(VIVAnews/ Muhamad Solihin)
|
VIVAnews – Penarikan 20 personil Polri, yang diperbantukan di Komisi Pemberantasan Korupsi, menuai pertanyaan dari sejumlah kalangan. Peneliti Indonesia Corruption Watch, Emerson Yuntho, menilai ada upaya untuk menghambat kasus dugaan korupsi pengadaan alat simulator Surat Izin Mengemudi yang melibatkan sejumlah jenderal polisi.
“Langkah ini dikhawatirkan bagian dari penyelamatan keterlibatan petinggi Polri lainnya,” kata Emerson kepada VIVAnews, Sabtu, 14 September 2012. Untuk itu Presiden Susilo Bambang Yudhoyono diminta turun tangan memberikan dukungan kepada KPK. “Jika Presiden diam saja, dapat dianggap memihak Kepolisian,” imbuhnya.
ICW juga menanggap Kapolri tak serius mendukung langkah KPK menuntaskan kasus dugaan korupsi pengadaan simulator SIM. Penarikan penyidik Polri dari KPK juga bisa dianggap sebagai bentuk “hukuman” kepada KPK karena telah merusak citra Polri lewat pengungkapan kasus simulator SIM.
“Seharusnya Kapolri memberikan penghargaan kepada KPK karena telah membantu Polri membersihkan korupsi di tubuh internalnya, bukan malah menghukum mereka,” ujar Emerson.

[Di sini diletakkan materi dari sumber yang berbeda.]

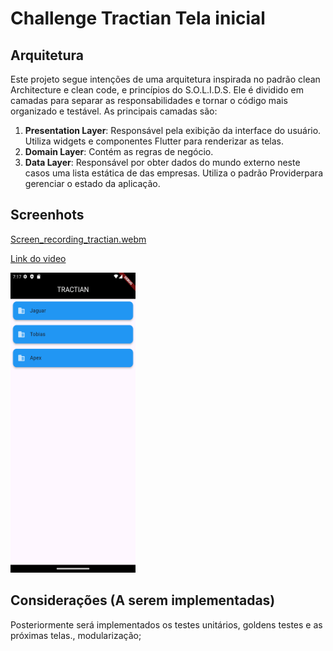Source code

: # Challenge Tractian Tela inicial
## Arquitetura

Este projeto segue intenções de uma arquitetura inspirada no padrão clean Architecture e clean code, e princípios do S.O.L.I.D.S. Ele é
dividido em camadas para separar as responsabilidades e tornar o código mais organizado e testável.
As principais camadas são:

1. **Presentation Layer**: Responsável pela exibição da interface do usuário. Utiliza widgets e
   componentes Flutter para renderizar as telas.
2. **Domain Layer**: Contém as regras de negócio.
3. **Data Layer**: Responsável por obter dados do mundo externo neste casos uma lista estática de
   das empresas.
   Utiliza o padrão Providerpara gerenciar o estado da aplicação.
## Screenhots

[Screen_recording_tractian.webm](https://github.com/LucianaCabral/tractian_one/assets/63366380/8bcbfa4c-c59e-4838-b397-504d178f1c5b)

[Link do video](screens/tela_inicial.webm)

<img src = "screens/Screenshot_tela_inicial.png" width ="200" height="480"> 

## Considerações (A serem implementadas)
Posteriormente será implementados os testes unitários, goldens testes e as próximas telas., modularização;

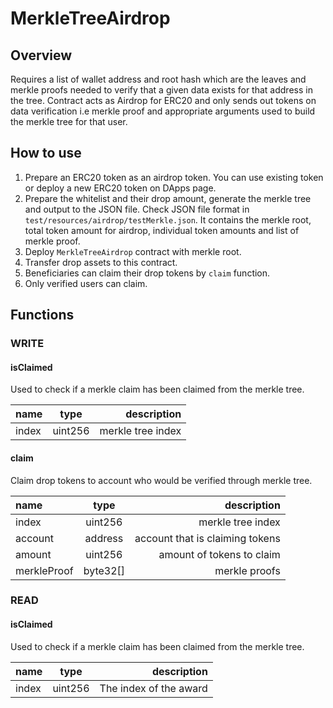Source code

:# MerkleTreeAirdrop

## Overview

Requires a list of wallet address and root hash which are the leaves and merkle proofs needed to verify that a given data exists for that address in the tree.
Contract acts as Airdrop for ERC20 and only sends out tokens on data verification i.e merkle proof and appropriate arguments used to build the merkle tree for that user.

## How to use

1. Prepare an ERC20 token as an airdrop token. You can use existing token or deploy a new ERC20 token on DApps page.
2. Prepare the whitelist and their drop amount, generate the merkle tree and output to the JSON file. Check JSON file format in `test/resources/airdrop/testMerkle.json`.
   It contains the merkle root, total token amount for airdrop, individual token amounts and list of merkle proof.
3. Deploy `MerkleTreeAirdrop` contract with merkle root.
4. Transfer drop assets to this contract.
5. Beneficiaries can claim their drop tokens by `claim` function.
6. Only verified users can claim.

## Functions

### WRITE

#### isClaimed

Used to check if a merkle claim has been claimed from the merkle tree.

| name  |  type   |       description |
| :---- | :-----: | ----------------: |
| index | uint256 | merkle tree index |

#### claim

Claim drop tokens to account who would be verified through merkle tree.

| name        |   type   |                     description |
| :---------- | :------: | ------------------------------: |
| index       | uint256  |               merkle tree index |
| account     | address  | account that is claiming tokens |
| amount      | uint256  |       amount of tokens to claim |
| merkleProof | byte32[] |                   merkle proofs |

### READ

#### isClaimed

Used to check if a merkle claim has been claimed from the merkle tree.

| name  |  type   |            description |
| :---- | :-----: | ---------------------: |
| index | uint256 | The index of the award |
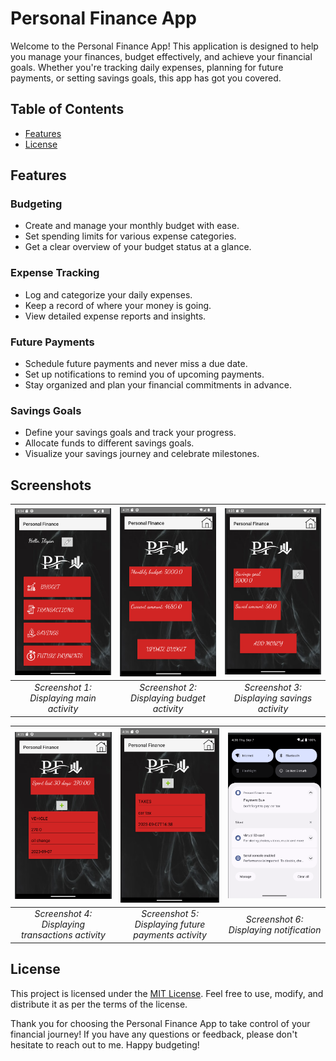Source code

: # Personal Finance App

Welcome to the Personal Finance App! This application is designed to help you manage your finances, budget effectively, and achieve your financial goals. Whether you're tracking daily expenses, planning for future payments, or setting savings goals, this app has got you covered.

## Table of Contents

- [Features](#features)
- [License](#license)

## Features

### Budgeting
- Create and manage your monthly budget with ease.
- Set spending limits for various expense categories.
- Get a clear overview of your budget status at a glance.

### Expense Tracking
- Log and categorize your daily expenses.
- Keep a record of where your money is going.
- View detailed expense reports and insights.

### Future Payments
- Schedule future payments and never miss a due date.
- Set up notifications to remind you of upcoming payments.
- Stay organized and plan your financial commitments in advance.

### Savings Goals
- Define your savings goals and track your progress.
- Allocate funds to different savings goals.
- Visualize your savings journey and celebrate milestones.

## Screenshots
<img src="pf_screenshots/main.png" alt="Main" width="300"> | <img src="pf_screenshots/budget.png" alt="Budget" width="300"> | <img src="pf_screenshots/savings.png" alt="Savings" width="300">
:---: | :---: | :---:
*Screenshot 1: Displaying main activity* | *Screenshot 2: Displaying budget activity* | *Screenshot 3: Displaying savings activity*

<img src="pf_screenshots/transactions.png" alt="Transactions" width="300"> | <img src="pf_screenshots/future_payments.png" alt="Future Payments" width="300"> | <img src="pf_screenshots/notification.png" alt="Notification" width="300">
:---: | :---: | :---:
*Screenshot 4: Displaying transactions activity* | *Screenshot 5: Displaying future payments activity* | *Screenshot 6: Displaying notification*

## License

This project is licensed under the [MIT License](LICENSE). Feel free to use, modify, and distribute it as per the terms of the license.

Thank you for choosing the Personal Finance App to take control of your financial journey! If you have any questions or feedback, please don't hesitate to reach out to me. Happy budgeting!
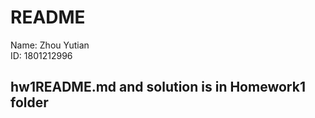 # README
Name: Zhou Yutian<br>
ID: 1801212996<br>

## hw1README.md and solution is in Homework1 folder




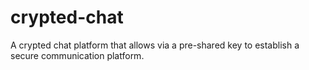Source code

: # crypted-chat
A crypted chat platform that allows via a pre-shared key to establish a secure communication platform. 
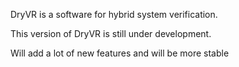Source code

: DryVR is a software for hybrid system verification.

This version of DryVR is still under development.

Will add a lot of new features and will be more stable
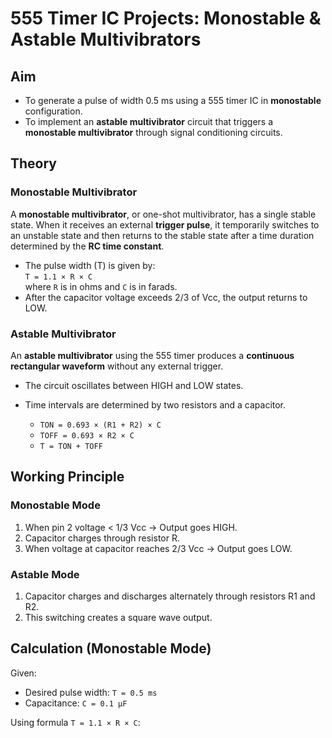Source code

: # 555 Timer IC Projects: Monostable & Astable Multivibrators

##  Aim

- To generate a pulse of width 0.5 ms using a 555 timer IC in **monostable** configuration.
- To implement an **astable multivibrator** circuit that triggers a **monostable multivibrator** through signal conditioning circuits.

## Theory

### Monostable Multivibrator

A **monostable multivibrator**, or one-shot multivibrator, has a single stable state. When it receives an external **trigger pulse**, it temporarily switches to an unstable state and then returns to the stable state after a time duration determined by the **RC time constant**.

- The pulse width (T) is given by:  
  `T = 1.1 × R × C`  
  where `R` is in ohms and `C` is in farads.
- After the capacitor voltage exceeds 2/3 of Vcc, the output returns to LOW.

### Astable Multivibrator

An **astable multivibrator** using the 555 timer produces a **continuous rectangular waveform** without any external trigger.

- The circuit oscillates between HIGH and LOW states.
- Time intervals are determined by two resistors and a capacitor.
  
  - `TON = 0.693 × (R1 + R2) × C`
  - `TOFF = 0.693 × R2 × C`
  - `T = TON + TOFF`

##  Working Principle

### Monostable Mode
1. When pin 2 voltage < 1/3 Vcc → Output goes HIGH.
2. Capacitor charges through resistor R.
3. When voltage at capacitor reaches 2/3 Vcc → Output goes LOW.

### Astable Mode
1. Capacitor charges and discharges alternately through resistors R1 and R2.
2. This switching creates a square wave output.


## Calculation (Monostable Mode)

Given:

- Desired pulse width: `T = 0.5 ms`
- Capacitance: `C = 0.1 µF`

Using formula `T = 1.1 × R × C`:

KPK, tegas Emerson, harus menolak penarikan penyidik KPK ke Mabes Polri dengan menyatakan tenaga para penyidik itu masih sangat diperlukan karena kasus korupsi yang ditangani KPK banyak yang belum selesai. Apalagi salah satu penyidik yang ditarik Polri itu juga sedang menangani kasus korupsi simulator SIM yang kini tengah menjadi rebutan KPK dan Mabes Polri.
Ganggu Kinerja
KPK sendiri mengakui penarikan 20 penyidik mereka oleh Polri, berpotensi mengganggu kinerja KPK. “Kasus yang ditangani KPK sangat penuh dibanding jumlah penyidik kami yang terbatas,” kata Juru Bicara KPK, Johan Budi SP.
Di lain pihak, Polri menjelaskan bahwa mereka tidak menarik penyidik Polri yang diperbantukan di KPK, namun masa penugasan para penyidik Polri tersebut di KPK memang telah habis. Sebelumnya, Polri biasa memperpanjang masa tugas penyidiknya di KPK. (ren)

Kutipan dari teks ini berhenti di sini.